International Commercial Television, Inc. Reports Fourth Quarter and Year End 2013 Financial Results

Record $41 Million Revenues and $0.07 EPS for 2013; Expanded Product Portfolio for 2014 Growth; Conference Call Begins Today at 4:30pm EDT

WAYNE, PA--(Marketwired - Mar 27, 2014) - International Commercial Television, Inc. (OTCQB: ICTL) (or "ICTV"), a direct response marketing and branding company focused on the health, wellness and beauty sector, today reported financial results for the three months and year ended December 31, 2013.
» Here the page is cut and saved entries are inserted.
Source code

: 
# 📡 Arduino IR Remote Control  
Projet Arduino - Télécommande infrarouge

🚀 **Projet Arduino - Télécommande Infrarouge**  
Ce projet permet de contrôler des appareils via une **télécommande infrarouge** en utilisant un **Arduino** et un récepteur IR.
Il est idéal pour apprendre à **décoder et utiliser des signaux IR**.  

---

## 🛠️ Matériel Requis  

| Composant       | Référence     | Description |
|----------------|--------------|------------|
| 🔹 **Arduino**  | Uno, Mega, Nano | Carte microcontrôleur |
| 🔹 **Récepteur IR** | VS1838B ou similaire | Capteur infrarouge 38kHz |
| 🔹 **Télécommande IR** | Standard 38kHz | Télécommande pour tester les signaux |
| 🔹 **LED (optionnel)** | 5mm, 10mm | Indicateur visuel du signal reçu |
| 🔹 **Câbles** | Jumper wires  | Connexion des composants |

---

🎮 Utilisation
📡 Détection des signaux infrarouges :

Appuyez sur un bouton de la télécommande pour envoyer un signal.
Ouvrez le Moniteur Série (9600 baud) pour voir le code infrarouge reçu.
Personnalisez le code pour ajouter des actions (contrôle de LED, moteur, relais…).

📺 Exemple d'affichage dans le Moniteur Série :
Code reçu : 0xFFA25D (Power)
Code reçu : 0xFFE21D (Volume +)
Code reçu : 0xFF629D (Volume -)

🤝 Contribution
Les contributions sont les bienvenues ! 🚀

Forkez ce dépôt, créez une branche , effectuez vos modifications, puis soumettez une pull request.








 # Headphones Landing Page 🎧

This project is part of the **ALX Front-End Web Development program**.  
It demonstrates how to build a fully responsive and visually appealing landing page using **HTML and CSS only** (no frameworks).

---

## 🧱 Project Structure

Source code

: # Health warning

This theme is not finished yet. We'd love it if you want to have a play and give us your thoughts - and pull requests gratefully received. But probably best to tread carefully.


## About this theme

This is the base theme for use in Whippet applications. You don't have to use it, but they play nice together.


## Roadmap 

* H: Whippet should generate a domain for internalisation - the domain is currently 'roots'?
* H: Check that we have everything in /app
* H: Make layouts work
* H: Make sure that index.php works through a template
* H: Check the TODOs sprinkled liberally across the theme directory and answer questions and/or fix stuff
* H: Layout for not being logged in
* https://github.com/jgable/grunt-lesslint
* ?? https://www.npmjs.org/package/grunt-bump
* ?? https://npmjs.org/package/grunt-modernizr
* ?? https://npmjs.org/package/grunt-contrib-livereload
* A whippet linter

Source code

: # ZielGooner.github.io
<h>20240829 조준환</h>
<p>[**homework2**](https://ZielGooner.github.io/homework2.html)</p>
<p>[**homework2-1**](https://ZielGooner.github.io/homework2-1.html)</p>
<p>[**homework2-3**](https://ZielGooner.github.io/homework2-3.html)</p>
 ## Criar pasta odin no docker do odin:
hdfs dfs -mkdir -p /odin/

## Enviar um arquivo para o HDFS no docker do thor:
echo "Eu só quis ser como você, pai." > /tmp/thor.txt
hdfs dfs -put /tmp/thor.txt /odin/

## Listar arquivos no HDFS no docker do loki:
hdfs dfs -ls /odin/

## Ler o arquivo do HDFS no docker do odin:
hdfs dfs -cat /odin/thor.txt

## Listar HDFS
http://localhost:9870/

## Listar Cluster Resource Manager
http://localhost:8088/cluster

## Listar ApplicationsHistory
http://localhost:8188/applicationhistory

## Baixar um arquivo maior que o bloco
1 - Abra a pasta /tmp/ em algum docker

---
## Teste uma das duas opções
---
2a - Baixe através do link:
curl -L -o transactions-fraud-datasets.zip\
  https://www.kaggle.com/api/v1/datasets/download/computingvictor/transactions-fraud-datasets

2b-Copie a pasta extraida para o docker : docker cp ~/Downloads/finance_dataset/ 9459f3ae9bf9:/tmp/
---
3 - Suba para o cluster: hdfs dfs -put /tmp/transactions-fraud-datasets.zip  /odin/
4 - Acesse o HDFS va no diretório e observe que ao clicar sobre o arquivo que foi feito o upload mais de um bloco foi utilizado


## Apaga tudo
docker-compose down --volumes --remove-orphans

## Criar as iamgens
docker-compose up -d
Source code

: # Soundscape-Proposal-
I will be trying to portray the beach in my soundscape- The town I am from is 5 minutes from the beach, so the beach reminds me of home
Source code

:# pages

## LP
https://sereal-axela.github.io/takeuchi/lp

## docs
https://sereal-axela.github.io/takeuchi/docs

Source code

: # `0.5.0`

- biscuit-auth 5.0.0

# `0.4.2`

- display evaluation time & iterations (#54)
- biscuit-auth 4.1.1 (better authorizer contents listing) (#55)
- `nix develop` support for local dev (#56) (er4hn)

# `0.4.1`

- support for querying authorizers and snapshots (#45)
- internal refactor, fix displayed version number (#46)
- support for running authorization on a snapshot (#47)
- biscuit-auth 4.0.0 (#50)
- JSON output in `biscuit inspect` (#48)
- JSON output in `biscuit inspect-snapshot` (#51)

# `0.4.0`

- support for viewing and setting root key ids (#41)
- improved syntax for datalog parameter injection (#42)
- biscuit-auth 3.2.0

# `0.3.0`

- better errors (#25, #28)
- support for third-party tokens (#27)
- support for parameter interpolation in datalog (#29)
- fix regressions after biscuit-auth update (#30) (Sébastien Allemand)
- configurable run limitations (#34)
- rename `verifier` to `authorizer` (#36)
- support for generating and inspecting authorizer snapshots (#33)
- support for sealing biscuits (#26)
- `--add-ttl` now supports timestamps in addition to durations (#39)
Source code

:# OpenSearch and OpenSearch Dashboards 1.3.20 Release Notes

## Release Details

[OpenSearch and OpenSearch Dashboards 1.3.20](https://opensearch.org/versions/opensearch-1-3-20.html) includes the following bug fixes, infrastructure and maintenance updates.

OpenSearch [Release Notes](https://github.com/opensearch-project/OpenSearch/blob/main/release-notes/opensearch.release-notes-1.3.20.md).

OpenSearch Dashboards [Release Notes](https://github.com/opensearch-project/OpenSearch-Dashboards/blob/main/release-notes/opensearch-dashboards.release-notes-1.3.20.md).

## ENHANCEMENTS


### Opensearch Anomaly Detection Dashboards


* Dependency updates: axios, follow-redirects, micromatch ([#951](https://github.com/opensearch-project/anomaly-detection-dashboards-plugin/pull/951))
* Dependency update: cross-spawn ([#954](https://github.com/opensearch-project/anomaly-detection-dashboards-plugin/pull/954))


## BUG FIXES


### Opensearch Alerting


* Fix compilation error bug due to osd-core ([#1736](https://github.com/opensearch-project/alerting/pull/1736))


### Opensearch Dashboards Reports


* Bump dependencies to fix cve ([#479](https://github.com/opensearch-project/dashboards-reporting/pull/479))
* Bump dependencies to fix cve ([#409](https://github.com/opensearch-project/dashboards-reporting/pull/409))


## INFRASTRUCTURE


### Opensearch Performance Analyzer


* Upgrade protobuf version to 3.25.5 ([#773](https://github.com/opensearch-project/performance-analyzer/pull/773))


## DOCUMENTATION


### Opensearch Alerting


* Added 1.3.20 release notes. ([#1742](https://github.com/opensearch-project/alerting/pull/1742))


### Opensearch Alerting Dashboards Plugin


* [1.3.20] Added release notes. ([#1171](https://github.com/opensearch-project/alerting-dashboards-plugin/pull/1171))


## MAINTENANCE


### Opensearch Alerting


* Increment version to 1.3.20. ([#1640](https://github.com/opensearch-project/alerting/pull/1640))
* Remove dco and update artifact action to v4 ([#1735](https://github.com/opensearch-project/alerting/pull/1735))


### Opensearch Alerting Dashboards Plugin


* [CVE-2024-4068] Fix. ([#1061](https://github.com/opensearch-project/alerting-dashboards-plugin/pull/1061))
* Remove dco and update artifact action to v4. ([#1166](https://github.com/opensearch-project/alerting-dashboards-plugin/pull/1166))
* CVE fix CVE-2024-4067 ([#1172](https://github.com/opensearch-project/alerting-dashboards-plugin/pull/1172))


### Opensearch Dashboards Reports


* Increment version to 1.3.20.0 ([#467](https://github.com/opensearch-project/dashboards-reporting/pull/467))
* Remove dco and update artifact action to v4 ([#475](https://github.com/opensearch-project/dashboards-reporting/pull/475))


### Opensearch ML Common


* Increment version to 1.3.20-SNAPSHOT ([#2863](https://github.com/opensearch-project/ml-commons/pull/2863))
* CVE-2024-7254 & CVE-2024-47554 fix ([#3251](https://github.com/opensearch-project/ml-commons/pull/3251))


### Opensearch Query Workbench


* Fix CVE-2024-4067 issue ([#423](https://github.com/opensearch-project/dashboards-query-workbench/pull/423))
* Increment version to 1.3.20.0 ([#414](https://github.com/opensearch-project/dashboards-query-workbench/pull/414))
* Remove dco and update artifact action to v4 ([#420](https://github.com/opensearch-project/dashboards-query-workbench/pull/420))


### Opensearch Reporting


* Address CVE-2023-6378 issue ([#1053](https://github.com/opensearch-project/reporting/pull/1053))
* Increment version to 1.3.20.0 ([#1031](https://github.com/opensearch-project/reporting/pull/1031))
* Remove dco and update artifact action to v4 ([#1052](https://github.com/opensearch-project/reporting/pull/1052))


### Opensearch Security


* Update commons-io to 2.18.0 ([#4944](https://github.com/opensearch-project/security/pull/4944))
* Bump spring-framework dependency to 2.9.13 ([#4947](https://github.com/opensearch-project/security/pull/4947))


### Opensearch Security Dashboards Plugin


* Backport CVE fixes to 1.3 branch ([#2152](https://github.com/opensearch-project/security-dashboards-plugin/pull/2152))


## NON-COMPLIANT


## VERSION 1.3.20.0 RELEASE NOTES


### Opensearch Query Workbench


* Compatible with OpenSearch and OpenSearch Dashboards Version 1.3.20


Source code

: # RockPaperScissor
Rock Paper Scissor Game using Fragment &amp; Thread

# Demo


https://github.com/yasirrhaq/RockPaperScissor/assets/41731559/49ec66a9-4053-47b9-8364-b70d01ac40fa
2013 Financial Highlights:

  • Revenues of $41.0 million, up 79% from a year earlier
  • Gross margins of 71.9%, up from 67.4% a year earlier
  • Net income of $1.65 million versus a ($0.55) million loss a year earlier
  • Strengthened balance sheet with a current working capital ratio of 2.54X, up from 1.1X at the end of 2012
  • Increased cash balance to $1.43 million, from $0.91 million at the end of 2012
  • New product acquisition and development expense of approximately $0.4 million
  • Improved shareholders' equity to approximately $2.1 million, up from a negative $0.4 million at the end of 2012

2013 Business Highlights:

  • Continued success of DermaWand, surpassing 2 million units sold to-date
  • Continued expansion of DermaVital continuity line
  • Expansion of categories and products in health and beauty
  • Executed exclusive agreements and made investments for proprietary products and systems, including Elastin RP, DermaBrilliance and Coral Actives
  • Progressed clinical studies and media production for various projects in midst of launching or expected to launch in 2014, including Elastin RP and DermaBrilliance

Kelvin Claney, Chairman and Chief Executive Officer, stated, "While 2013 was a record year for ICTV, we continue to look to build upon our flagship product DermaWand and invest for future growth. Our DermaWand success has brought us many additional opportunities in the health and beauty sector. We have successfully negotiated and structured several exclusive agreements for new projects and products that we are very excited about for 2014 and years to come."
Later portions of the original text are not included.